(Data entries)
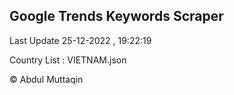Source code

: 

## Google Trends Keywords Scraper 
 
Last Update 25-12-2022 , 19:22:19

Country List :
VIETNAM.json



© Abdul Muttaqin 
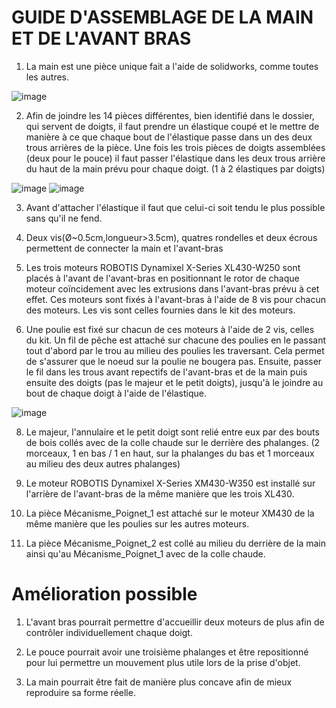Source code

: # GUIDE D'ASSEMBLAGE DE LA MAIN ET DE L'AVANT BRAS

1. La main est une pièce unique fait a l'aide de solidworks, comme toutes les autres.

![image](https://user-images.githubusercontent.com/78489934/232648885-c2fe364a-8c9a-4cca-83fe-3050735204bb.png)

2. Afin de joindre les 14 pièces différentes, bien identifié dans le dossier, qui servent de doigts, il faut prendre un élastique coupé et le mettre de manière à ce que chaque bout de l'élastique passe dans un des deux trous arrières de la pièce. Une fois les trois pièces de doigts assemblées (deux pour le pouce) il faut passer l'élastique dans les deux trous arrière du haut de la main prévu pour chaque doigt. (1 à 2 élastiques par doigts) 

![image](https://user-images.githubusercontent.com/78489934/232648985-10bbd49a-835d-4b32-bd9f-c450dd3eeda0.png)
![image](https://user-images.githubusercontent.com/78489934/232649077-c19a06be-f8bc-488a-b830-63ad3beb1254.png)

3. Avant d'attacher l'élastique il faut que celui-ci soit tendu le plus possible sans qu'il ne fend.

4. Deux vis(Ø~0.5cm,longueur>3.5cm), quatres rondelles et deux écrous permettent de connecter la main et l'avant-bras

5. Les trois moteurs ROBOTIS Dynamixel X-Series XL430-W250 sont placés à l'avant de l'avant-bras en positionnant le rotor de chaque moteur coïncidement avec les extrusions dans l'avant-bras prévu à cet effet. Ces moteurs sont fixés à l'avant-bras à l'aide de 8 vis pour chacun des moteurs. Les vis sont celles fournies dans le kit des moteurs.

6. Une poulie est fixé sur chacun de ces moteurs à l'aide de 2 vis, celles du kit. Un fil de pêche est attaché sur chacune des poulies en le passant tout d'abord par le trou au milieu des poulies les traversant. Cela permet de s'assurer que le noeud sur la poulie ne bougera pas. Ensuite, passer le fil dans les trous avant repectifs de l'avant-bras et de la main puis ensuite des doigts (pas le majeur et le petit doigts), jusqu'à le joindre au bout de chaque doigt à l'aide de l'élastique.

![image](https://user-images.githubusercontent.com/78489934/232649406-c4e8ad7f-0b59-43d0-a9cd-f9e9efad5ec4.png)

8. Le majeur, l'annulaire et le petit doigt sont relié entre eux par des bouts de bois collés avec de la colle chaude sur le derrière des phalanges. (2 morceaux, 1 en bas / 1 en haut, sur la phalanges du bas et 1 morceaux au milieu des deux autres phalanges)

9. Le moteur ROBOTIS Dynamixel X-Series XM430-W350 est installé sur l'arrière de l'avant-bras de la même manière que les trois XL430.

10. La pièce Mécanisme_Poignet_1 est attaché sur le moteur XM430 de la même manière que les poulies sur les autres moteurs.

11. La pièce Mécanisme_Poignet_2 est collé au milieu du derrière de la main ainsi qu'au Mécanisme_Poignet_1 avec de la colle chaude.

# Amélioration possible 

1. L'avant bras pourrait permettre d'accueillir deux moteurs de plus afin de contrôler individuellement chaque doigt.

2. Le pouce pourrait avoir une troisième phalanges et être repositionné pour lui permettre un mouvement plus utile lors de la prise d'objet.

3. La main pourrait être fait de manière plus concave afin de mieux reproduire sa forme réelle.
* * *
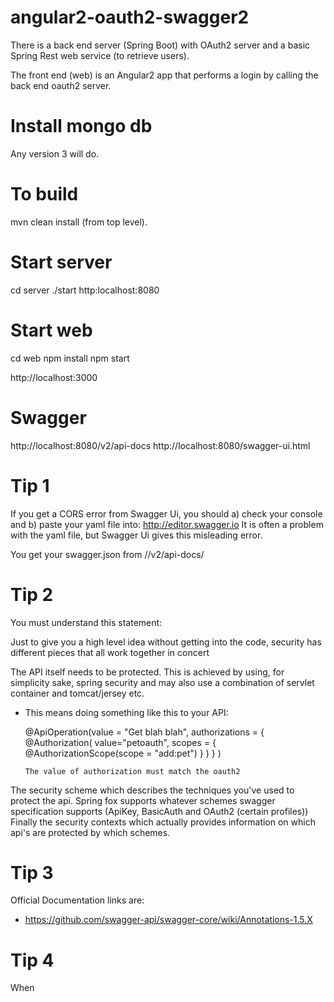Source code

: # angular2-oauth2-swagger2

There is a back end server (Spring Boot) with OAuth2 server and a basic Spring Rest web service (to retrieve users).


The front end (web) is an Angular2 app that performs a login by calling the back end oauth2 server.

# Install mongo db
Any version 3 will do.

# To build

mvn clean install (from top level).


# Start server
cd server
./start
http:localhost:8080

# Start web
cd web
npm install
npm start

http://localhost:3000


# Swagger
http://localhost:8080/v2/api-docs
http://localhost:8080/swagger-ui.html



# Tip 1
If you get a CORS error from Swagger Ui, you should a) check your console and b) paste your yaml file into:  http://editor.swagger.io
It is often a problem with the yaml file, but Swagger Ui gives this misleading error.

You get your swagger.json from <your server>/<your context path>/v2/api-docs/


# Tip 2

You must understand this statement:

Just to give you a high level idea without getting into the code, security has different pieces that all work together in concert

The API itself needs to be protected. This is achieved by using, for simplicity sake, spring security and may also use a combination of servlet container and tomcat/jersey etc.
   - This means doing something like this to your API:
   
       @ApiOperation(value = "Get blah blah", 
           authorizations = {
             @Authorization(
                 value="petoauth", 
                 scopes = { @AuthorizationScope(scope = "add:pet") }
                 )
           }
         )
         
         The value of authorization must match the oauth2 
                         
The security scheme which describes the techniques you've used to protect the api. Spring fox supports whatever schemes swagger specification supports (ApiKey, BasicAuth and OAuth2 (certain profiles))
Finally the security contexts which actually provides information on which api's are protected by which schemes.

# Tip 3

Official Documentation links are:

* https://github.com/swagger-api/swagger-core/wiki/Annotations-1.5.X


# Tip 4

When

*EXERCISE REQUIREMENTS*
Repeat the entries above verbatim, but only from the line that has "The front end" down to the line that has "You must understand", inclusive.

*WRITTEN RESPONSE*
The front end (web) is an Angular2 app that performs a login by calling the back end oauth2 server.

# Install mongo db
Any version 3 will do.

# To build

mvn clean install (from top level).


# Start server
cd server
./start
http:localhost:8080

# Start web
cd web
npm install
npm start

http://localhost:3000


# Swagger
http://localhost:8080/v2/api-docs
http://localhost:8080/swagger-ui.html



# Tip 1
If you get a CORS error from Swagger Ui, you should a) check your console and b) paste your yaml file into:  http://editor.swagger.io
It is often a problem with the yaml file, but Swagger Ui gives this misleading error.

You get your swagger.json from <your server>/<your context path>/v2/api-docs/


# Tip 2

You must understand this statement:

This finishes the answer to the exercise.